Contreras was called up to the Reds from the Double-A Pensacola Blue Wahoos on June 21, 2014, and made his debut the same day against the Toronto Blue Jays in the ninth inning. In nine pitches he retired the side and recorded his first major league strikeout. Contreras was released by the Reds on March 15, 2016.

===Texas AirHogs===
On April 20, 2017, Contreras signed with the Laredo Lemurs of the American Association of Independent Professional Baseball. When the Lemurs folded before the season started he signed on with the Texas AirHogs.

===Vaqueros Unión Laguna===
On June 28, 2017, Contreras left the AirHogs to sign with the Vaqueros Unión Laguna of the Mexican Baseball League. He was released on February 1, 2018.

===Texas AirHogs (second stint)===
On June 17, 2018, Contreras signed with the AirHogs. He was released on May 15, 2019. Contreras later re-signed with the AirHogs on August 1, 2019. In 2020, the team was not selected by the league to compete in the condensed season due to the COVID-19 pandemic. Contreras was not chosen by another team in the dispersal draft, and therefore became a free agent.

===Parma Baseball Club===
On February 18, 2022, Contreras was signed by Parma Baseball. He made 16 appearances for the team, recording a 1.09 ERA with 60 strikeouts and three saves across 33 innings pitched.

On April 6, 2023, Contreras re–signed with Parma. He pitched in eight games for the club, logging a 1.20 ERA with 18 strikeouts across 15 innings of work.

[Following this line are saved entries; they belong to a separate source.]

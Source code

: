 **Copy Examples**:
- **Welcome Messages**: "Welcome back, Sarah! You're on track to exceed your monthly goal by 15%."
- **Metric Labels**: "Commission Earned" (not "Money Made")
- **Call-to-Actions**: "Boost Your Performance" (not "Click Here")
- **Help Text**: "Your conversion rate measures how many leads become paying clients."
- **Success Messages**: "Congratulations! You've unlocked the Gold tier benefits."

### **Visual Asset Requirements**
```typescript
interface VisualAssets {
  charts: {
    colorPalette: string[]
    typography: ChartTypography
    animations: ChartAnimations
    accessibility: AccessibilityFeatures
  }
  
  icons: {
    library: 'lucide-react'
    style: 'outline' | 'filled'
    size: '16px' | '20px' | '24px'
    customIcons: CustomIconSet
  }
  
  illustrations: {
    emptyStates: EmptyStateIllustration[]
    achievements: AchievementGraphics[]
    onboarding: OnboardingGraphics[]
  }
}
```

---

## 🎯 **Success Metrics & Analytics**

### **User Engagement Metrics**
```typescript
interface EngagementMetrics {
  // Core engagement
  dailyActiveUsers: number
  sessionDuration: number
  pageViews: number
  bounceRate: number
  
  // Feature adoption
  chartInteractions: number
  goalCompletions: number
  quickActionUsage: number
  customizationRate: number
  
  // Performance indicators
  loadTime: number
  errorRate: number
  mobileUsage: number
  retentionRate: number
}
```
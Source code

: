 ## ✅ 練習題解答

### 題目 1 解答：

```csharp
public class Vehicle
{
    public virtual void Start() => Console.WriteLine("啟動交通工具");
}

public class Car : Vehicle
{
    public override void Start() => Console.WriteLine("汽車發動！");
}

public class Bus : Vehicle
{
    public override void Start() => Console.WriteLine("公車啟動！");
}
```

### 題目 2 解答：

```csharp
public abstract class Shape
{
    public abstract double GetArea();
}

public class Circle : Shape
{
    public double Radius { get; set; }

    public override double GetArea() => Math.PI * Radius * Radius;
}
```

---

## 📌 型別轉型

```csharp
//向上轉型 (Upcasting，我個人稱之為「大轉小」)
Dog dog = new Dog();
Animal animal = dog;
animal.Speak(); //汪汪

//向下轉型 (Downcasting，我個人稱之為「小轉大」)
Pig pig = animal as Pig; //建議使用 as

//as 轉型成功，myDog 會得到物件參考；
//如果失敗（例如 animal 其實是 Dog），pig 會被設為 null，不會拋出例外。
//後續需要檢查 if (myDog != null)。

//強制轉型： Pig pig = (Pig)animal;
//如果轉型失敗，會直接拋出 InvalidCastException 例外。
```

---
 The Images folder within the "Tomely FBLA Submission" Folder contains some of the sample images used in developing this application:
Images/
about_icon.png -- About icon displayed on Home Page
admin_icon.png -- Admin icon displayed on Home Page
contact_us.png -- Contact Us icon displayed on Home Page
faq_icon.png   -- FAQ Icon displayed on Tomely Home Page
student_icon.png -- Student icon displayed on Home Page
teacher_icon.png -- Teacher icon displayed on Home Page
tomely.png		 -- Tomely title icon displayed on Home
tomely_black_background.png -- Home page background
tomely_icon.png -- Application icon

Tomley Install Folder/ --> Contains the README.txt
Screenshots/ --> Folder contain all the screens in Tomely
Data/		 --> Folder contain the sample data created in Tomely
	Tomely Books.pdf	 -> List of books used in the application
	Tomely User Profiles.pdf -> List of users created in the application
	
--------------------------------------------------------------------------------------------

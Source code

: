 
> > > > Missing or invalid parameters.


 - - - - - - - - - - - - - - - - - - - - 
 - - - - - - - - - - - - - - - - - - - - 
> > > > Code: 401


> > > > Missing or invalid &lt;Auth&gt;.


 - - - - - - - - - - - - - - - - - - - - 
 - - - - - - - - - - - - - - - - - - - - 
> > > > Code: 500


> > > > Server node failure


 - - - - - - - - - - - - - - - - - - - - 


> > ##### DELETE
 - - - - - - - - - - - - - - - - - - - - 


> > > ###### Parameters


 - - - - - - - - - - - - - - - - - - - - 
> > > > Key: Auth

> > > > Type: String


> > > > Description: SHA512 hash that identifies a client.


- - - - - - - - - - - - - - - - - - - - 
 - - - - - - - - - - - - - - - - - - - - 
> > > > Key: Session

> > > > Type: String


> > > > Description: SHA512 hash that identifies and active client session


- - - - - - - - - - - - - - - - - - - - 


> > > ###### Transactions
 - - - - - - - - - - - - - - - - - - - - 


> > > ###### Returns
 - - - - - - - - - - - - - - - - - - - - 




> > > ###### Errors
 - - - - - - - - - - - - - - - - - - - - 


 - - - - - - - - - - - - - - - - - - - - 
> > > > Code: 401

===Saraperos de Saltillo===
On April 9, 2024, Contreras signed with the Saraperos de Saltillo of the Mexican League. He made only one appearance for Saltillo, logging a scoreless inning with one strikeout.

===Rieleros de Aguascalientes===
On April 26, 2024, Contreras was traded to the Rieleros de Aguascalientes of the Mexican League. In six appearances, he posted an inflated 15.43 ERA, giving up 8 earned runs in 4 2/3 innings. Contreras was released by the Rieleros on May 27.

===Tecolotes de los Dos Laredos===
On July 17, 2026, Contreras signed with the Tecolotes de los Dos Laredos of the Mexican League.